(Stored data entries)
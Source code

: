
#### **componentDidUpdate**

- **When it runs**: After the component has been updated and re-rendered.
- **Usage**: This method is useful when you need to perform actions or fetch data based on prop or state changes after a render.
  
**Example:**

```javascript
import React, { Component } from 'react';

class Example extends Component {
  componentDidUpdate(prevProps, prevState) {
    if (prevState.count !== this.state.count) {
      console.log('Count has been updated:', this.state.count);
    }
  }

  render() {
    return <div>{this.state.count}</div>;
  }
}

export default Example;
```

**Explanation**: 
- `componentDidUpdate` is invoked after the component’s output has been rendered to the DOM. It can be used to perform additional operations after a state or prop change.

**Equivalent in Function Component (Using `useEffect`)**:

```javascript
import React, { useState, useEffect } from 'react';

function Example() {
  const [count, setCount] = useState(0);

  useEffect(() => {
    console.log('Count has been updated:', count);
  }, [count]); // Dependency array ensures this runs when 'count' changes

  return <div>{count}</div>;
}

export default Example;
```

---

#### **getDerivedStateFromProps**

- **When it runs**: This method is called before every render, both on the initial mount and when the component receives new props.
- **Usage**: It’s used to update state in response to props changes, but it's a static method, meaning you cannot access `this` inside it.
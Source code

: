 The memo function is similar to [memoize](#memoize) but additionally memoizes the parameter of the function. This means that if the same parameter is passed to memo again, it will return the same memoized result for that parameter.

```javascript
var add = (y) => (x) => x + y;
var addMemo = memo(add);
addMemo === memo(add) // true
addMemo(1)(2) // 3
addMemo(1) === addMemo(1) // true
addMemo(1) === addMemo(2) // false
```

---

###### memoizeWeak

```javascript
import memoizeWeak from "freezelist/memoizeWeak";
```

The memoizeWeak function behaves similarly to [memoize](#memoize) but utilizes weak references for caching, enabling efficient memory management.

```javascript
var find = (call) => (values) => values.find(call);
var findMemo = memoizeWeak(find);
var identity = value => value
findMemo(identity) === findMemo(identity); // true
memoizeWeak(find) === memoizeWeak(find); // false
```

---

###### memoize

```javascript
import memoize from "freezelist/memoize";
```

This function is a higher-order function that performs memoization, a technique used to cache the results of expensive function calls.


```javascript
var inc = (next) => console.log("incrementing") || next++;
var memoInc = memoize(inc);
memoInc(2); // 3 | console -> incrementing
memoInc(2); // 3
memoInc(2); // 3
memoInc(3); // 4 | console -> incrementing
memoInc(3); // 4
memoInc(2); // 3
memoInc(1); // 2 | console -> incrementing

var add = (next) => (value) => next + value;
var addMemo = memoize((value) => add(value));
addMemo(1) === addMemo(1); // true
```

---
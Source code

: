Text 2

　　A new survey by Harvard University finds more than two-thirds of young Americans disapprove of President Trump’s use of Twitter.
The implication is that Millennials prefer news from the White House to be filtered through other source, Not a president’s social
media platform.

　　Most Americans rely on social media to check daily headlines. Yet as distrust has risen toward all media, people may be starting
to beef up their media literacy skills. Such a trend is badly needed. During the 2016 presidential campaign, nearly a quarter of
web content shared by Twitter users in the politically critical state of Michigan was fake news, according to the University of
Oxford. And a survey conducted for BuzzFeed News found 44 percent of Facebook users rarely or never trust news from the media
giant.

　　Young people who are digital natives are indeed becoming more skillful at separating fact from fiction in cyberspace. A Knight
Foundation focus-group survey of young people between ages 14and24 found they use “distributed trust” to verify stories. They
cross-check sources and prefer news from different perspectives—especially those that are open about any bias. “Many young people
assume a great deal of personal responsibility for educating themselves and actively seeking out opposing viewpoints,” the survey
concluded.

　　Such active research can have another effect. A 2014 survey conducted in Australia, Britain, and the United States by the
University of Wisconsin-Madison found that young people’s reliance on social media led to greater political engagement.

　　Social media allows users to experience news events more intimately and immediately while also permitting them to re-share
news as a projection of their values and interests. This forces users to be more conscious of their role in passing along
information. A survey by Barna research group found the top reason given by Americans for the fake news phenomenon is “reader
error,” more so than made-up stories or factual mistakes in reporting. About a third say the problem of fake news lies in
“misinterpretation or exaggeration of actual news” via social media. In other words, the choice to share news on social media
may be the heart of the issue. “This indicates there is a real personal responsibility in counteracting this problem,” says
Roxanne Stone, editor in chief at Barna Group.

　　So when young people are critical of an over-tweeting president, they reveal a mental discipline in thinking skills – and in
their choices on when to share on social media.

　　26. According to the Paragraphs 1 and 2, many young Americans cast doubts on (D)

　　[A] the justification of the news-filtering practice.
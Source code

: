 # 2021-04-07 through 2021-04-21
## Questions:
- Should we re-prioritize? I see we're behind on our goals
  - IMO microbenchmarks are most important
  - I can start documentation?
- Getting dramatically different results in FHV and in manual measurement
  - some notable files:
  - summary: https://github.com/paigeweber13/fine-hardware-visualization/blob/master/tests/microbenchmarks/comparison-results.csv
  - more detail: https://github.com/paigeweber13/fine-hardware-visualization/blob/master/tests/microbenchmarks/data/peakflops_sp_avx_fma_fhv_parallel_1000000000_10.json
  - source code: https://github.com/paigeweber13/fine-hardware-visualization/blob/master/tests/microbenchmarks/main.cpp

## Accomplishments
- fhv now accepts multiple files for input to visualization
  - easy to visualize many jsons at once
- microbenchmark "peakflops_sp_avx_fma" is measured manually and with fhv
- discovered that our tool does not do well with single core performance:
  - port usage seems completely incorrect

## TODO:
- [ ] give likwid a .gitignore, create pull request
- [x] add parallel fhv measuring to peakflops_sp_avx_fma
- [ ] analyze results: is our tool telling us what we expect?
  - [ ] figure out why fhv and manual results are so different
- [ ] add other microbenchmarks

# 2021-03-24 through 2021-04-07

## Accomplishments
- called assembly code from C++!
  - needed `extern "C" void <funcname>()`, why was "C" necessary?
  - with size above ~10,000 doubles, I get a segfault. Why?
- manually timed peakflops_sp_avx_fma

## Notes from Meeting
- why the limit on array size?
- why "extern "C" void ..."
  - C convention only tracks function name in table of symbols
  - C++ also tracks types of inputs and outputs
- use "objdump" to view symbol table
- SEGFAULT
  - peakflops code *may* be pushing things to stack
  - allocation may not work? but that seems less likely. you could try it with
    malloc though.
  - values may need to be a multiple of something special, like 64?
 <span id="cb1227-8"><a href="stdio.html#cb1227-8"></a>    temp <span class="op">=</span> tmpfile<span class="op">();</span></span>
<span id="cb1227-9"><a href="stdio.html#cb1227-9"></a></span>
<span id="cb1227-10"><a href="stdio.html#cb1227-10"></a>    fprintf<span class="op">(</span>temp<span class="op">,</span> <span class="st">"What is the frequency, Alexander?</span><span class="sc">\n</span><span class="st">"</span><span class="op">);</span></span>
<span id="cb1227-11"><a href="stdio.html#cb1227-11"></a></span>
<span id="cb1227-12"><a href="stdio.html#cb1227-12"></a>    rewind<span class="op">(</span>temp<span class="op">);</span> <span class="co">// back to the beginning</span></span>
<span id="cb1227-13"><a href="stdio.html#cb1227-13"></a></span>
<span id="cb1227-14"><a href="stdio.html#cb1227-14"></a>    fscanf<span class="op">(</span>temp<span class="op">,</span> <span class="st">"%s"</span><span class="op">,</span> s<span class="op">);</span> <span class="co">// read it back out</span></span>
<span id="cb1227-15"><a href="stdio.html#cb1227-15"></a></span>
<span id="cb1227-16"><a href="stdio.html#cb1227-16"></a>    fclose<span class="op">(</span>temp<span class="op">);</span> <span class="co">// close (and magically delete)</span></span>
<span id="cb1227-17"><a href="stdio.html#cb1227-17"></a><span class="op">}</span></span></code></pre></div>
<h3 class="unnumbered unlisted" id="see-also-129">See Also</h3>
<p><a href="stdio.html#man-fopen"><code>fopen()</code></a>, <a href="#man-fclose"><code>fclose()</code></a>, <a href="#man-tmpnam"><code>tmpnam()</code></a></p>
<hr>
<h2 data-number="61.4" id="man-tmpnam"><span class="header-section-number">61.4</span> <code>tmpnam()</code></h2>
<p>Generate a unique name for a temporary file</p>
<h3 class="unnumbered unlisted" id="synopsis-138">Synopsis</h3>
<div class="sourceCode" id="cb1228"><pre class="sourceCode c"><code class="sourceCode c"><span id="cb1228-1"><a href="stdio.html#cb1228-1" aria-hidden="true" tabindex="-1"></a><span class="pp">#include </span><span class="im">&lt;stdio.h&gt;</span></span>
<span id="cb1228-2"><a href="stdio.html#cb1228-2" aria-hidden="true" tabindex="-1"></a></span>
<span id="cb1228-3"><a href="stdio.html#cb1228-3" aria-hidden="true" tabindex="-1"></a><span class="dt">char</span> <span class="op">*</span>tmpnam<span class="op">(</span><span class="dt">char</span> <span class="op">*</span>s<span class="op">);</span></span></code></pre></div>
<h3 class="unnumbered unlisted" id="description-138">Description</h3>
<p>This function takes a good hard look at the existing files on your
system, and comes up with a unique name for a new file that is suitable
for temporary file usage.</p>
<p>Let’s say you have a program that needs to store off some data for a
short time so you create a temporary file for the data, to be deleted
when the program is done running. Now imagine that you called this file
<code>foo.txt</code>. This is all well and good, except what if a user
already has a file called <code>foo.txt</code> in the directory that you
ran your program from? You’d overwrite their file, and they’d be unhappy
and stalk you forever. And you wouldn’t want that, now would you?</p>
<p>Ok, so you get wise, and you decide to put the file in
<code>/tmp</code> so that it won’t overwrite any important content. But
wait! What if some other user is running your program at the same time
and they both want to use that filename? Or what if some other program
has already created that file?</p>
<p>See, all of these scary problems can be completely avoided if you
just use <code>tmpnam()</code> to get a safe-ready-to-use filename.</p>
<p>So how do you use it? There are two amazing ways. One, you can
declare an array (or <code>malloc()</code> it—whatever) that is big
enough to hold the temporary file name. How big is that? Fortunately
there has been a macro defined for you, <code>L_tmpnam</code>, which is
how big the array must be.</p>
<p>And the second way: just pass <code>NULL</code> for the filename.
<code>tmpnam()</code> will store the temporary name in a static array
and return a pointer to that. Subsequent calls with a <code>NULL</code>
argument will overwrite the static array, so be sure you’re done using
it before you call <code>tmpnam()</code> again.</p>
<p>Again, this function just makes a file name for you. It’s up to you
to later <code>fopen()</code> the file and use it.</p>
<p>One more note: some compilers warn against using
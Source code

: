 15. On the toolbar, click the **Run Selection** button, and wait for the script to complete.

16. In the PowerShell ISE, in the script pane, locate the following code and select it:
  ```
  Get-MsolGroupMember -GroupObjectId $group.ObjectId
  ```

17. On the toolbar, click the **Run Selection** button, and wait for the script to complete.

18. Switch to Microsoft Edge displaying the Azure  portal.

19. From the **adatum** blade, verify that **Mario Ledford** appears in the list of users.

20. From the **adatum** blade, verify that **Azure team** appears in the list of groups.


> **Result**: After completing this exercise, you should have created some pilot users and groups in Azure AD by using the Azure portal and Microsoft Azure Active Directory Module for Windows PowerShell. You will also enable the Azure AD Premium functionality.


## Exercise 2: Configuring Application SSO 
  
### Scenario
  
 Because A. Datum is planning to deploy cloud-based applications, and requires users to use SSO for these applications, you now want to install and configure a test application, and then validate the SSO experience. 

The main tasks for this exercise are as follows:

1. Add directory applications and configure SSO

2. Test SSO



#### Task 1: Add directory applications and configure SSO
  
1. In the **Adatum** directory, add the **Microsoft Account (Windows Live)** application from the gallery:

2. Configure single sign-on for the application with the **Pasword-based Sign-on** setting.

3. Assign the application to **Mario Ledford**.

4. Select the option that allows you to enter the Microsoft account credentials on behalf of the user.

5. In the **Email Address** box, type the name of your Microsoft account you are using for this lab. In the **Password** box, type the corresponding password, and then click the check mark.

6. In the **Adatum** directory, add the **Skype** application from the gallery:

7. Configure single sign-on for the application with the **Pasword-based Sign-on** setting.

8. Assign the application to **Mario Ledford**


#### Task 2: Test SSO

● **What is expected**
Search the records above for "https". Copy each line where it is found.

● **Solution to the problem**
  - summary: https://github.com/paigeweber13/fine-hardware-visualization/blob/master/tests/microbenchmarks/comparison-results.csv
  - more detail: https://github.com/paigeweber13/fine-hardware-visualization/blob/master/tests/microbenchmarks/data/peakflops_sp_avx_fma_fhv_parallel_1000000000_10.json
  - source code: https://github.com/paigeweber13/fine-hardware-visualization/blob/master/tests/microbenchmarks/main.cpp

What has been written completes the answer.